Homepage

Flashback before we die

Malam ini aku teringat dengan kejadian waktu aku masih training di Jakarta waktu dulu, yaitu pada tahun 2004 silam. Kejadian ini terjadi ketika kami masih menginap di Hotel Alia Matraman.
Di Hotel Alia, ada sebuah kolam renang dengan kedalaman mungkin sekitar 3 meter. Dan karena kebetulan waktu itu kami libur, kami melepaskan lelah setelah seminggu penuh training dengan berenang di kolam renang itu.
Dulu, waktu masih SD, aku biasa mandi di kali, jadi setidaknya aku masih ada skill untuk berenang.
Dan dengan nekat, aku langsung lompat dari tepi kolam menuju bagian tengah kolam, karena bagian itu adalah yang paling dalam, jadi akan mengurangi resiko terbenturnya tubuh ke dasar kolam.
Tapi, ternyata.
Aksi nekat itu justru membuatku tenggelam. Setelah sampai di tengah kolam, aku justru masuk makin dalam, dan tidak mampu melanjutkan sampai tepi seberang kolam. Nafasku juga tidak mampu untuk menahan untuk melanjutkan sampai tepi kolam.
Yang aku ingat, aku harus naik ke permukaan kolam.
Aku harus ke atas, tapi setelah sampai ke atas, aku tak bisa menjaga agar terus berada di permukaan air. Akhirnya aku tenggelam lagi. Kucoba menarik nafas sebelum tenggelam, dan kemudian setelah menyentuh dasar kolam, aku kembali mencoba ke permukaan dengan melompat dalam air dan juga menggerak-gerakkan kedua kakiku.
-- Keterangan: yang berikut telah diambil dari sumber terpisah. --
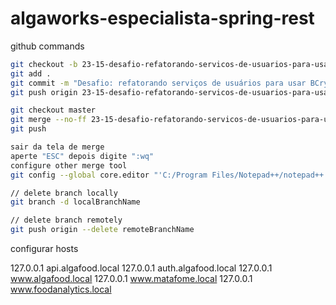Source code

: # algaworks-especialista-spring-rest

github commands

```bash
git checkout -b 23-15-desafio-refatorando-servicos-de-usuarios-para-usar-bcrypt
git add .
git commit -m "Desafio: refatorando serviços de usuários para usar BCrypt"
git push origin 23-15-desafio-refatorando-servicos-de-usuarios-para-usar-bcrypt

git checkout master
git merge --no-ff 23-15-desafio-refatorando-servicos-de-usuarios-para-usar-bcrypt
git push

sair da tela de merge
aperte "ESC" depois digite ":wq"
configure other merge tool
git config --global core.editor "'C:/Program Files/Notepad++/notepad++.exe' -multiInst -notabbar -nosession -noPlugin"

// delete branch locally
git branch -d localBranchName

// delete branch remotely
git push origin --delete remoteBranchName
```

configurar hosts

127.0.0.1       api.algafood.local
127.0.0.1       auth.algafood.local
127.0.0.1       www.algafood.local
127.0.0.1       www.matafome.local
127.0.0.1       www.foodanalytics.local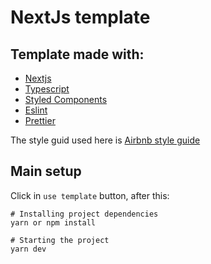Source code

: # NextJs template


## Template made with:

- [Nextjs](https://nextjs.org/)
- [Typescript](https://www.typescriptlang.org/)
- [Styled Components](https://styled-components.com/)
- [Eslint](https://eslint.org/)
- [Prettier](https://prettier.io/)

The style guid used here is [Airbnb style guide](https://github.com/airbnb/javascript)

## Main setup
Click in `use template` button, after this:

```
# Installing project dependencies
yarn or npm install

# Starting the project
yarn dev
```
Dalam pikiranku, aku melihat flashback ketika aku masih sekolah. Ketika aku dan kakakku hampir tertabrak Bus dalam perjalanan Kudus-Pati. Dan juga ketika aku ingin melompat dari motor.
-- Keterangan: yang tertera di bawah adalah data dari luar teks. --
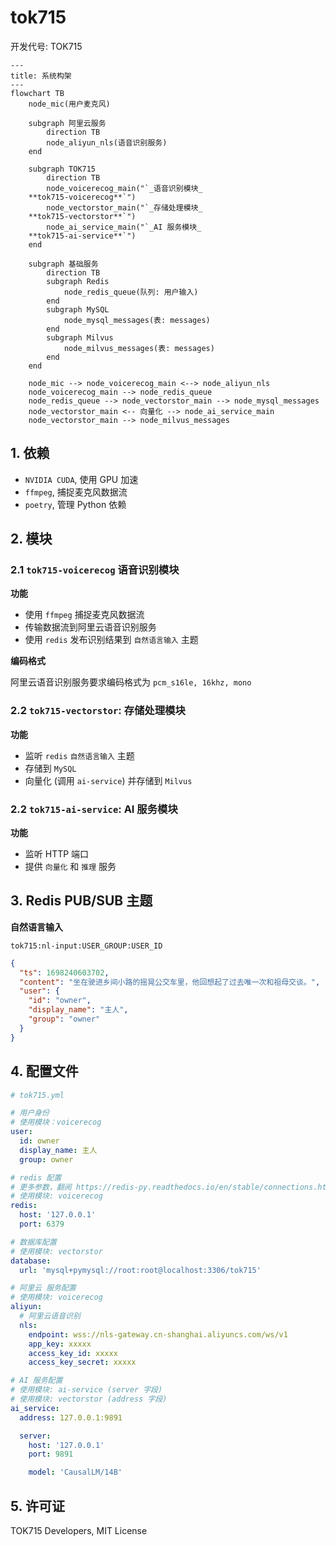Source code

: # tok715

开发代号: TOK715

```mermaid
---
title: 系统构架
---
flowchart TB
    node_mic(用户麦克风)

    subgraph 阿里云服务
        direction TB
        node_aliyun_nls(语音识别服务)
    end

    subgraph TOK715
        direction TB
        node_voicerecog_main("`_语音识别模块_
    **tok715-voicerecog**`")
        node_vectorstor_main("`_存储处理模块_
    **tok715-vectorstor**`")
        node_ai_service_main("`_AI 服务模块_
    **tok715-ai-service**`")
    end

    subgraph 基础服务
        direction TB
        subgraph Redis
            node_redis_queue(队列: 用户输入)
        end
        subgraph MySQL
            node_mysql_messages(表: messages)
        end
        subgraph Milvus
            node_milvus_messages(表: messages)
        end
    end

    node_mic --> node_voicerecog_main <--> node_aliyun_nls
    node_voicerecog_main --> node_redis_queue
    node_redis_queue --> node_vectorstor_main --> node_mysql_messages
    node_vectorstor_main <-- 向量化 --> node_ai_service_main
    node_vectorstor_main --> node_milvus_messages
```

## 1. 依赖

* `NVIDIA CUDA`, 使用 GPU 加速
* `ffmpeg`, 捕捉麦克风数据流
* `poetry`, 管理 Python 依赖

## 2. 模块

### 2.1 `tok715-voicerecog` 语音识别模块

**功能**

* 使用 `ffmpeg` 捕捉麦克风数据流
* 传输数据流到阿里云语音识别服务
* 使用 `redis` 发布识别结果到 `自然语言输入` 主题

**编码格式**

阿里云语音识别服务要求编码格式为 `pcm_s16le, 16khz, mono`

### 2.2 `tok715-vectorstor`: 存储处理模块

**功能**

* 监听 `redis` `自然语言输入` 主题
* 存储到 `MySQL`
* 向量化 (调用 `ai-service`) 并存储到 `Milvus`

### 2.2 `tok715-ai-service`: AI 服务模块

**功能**

* 监听 HTTP 端口
* 提供 `向量化` 和 `推理` 服务

## 3. Redis PUB/SUB 主题

**自然语言输入**

`tok715:nl-input:USER_GROUP:USER_ID`

```json
{
  "ts": 1698240603702,
  "content": "坐在驶进乡间小路的摇晃公交车里，他回想起了过去唯一次和祖母交谈。",
  "user": {
    "id": "owner",
    "display_name": "主人",
    "group": "owner"
  }
}
```

## 4. 配置文件

```yaml
# tok715.yml

# 用户身份
# 使用模块：voicerecog
user:
  id: owner
  display_name: 主人
  group: owner

# redis 配置
# 更多参数，翻阅 https://redis-py.readthedocs.io/en/stable/connections.html
# 使用模块: voicerecog
redis:
  host: '127.0.0.1'
  port: 6379

# 数据库配置
# 使用模块: vectorstor
database:
  url: 'mysql+pymysql://root:root@localhost:3306/tok715'

# 阿里云 服务配置
# 使用模块: voicerecog
aliyun:
  # 阿里云语音识别
  nls:
    endpoint: wss://nls-gateway.cn-shanghai.aliyuncs.com/ws/v1
    app_key: xxxxx
    access_key_id: xxxxx
    access_key_secret: xxxxx

# AI 服务配置
# 使用模块: ai-service (server 字段)
# 使用模块: vectorstor (address 字段)
ai_service:
  address: 127.0.0.1:9891

  server:
    host: '127.0.0.1'
    port: 9891

    model: 'CausalLM/14B'
```

## 5. 许可证

TOK715 Developers, MIT License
Pikiranku terus berkata, “Au gak boleh mati sekarang. Aku harus tetap hidup. Aku belum membahagiakannya, aku juga belum membahagiakan ibuku”.
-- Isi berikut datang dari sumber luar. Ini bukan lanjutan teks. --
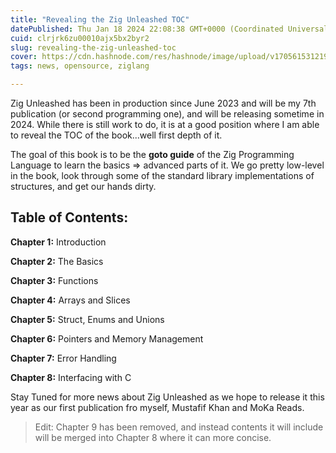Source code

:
 ```yaml
---
title: "Revealing the Zig Unleashed TOC"
datePublished: Thu Jan 18 2024 22:08:38 GMT+0000 (Coordinated Universal Time)
cuid: clrjrk6zu00010ajx5bx2byr2
slug: revealing-the-zig-unleashed-toc
cover: https://cdn.hashnode.com/res/hashnode/image/upload/v1705615312199/2cbf6292-291d-4ec4-b011-363e6a4144be.png
tags: news, opensource, ziglang

---
```


Zig Unleashed has been in production since June 2023 and will be my 7th publication (or second programming one), and will be releasing sometime in 2024. While there is still work to do, it is at a good position where I am able to reveal the TOC of the book...well first depth of it.

The goal of this book is to be the **goto guide** of the Zig Programming Language to learn the basics =&gt; advanced parts of it. We go pretty low-level in the book, look through some of the standard library implementations of structures, and get our hands dirty.

## Table of Contents:

**Chapter 1:** Introduction

**Chapter 2:** The Basics

**Chapter 3:** Functions

**Chapter 4:** Arrays and Slices

**Chapter 5:** Struct, Enums and Unions

**Chapter 6:** Pointers and Memory Management

**Chapter 7:** Error Handling

**Chapter 8:** Interfacing with C

Stay Tuned for more news about Zig Unleashed as we hope to release it this year as our first publication fro myself, Mustafif Khan and MoKa Reads.

> Edit: Chapter 9 has been removed, and instead contents it will include will be merged into Chapter 8 where it can more concise.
Dengan alasan itu, aku terus mencoba dan mencoba menuju tepi kolam di sebelah kananku. Kucoba meraih pinggir kolam yang juga ada barisan besi. Dan saat itu kulihat mas Wawan ( ex teknisi di Palembang ). Karena aku tak akan mampu berteriak meminta tolong, maka hanya satu kata yang singkat yang aku bisa ucapkan.
“Help”. Aku terus menerus mengucapkan itu.
Dan alhamdulillah, mas Wawan melihatku, kemudian mengambil sebuah tongkat yang cukup panjang, dan kemudian aku raih. Dengan tongkat itu dia membantuku menuju tepi kolam di sebelah kananku.
Sungguh. Saat itu aku hanya memikirkan alasan kenapa aku harus bertahan hidup. Dan untuk apa aku harus menjalani hidup. Dua alasan itu, selalu menjadi penyemangatku.
Namun, salah satu dari alasan itu telah hilang beberapa tahun yang lalu.
Sekarang, alasanku bertahan hidup, adalah membahagiakan Ibuku, dan juga kekasihku tercinta.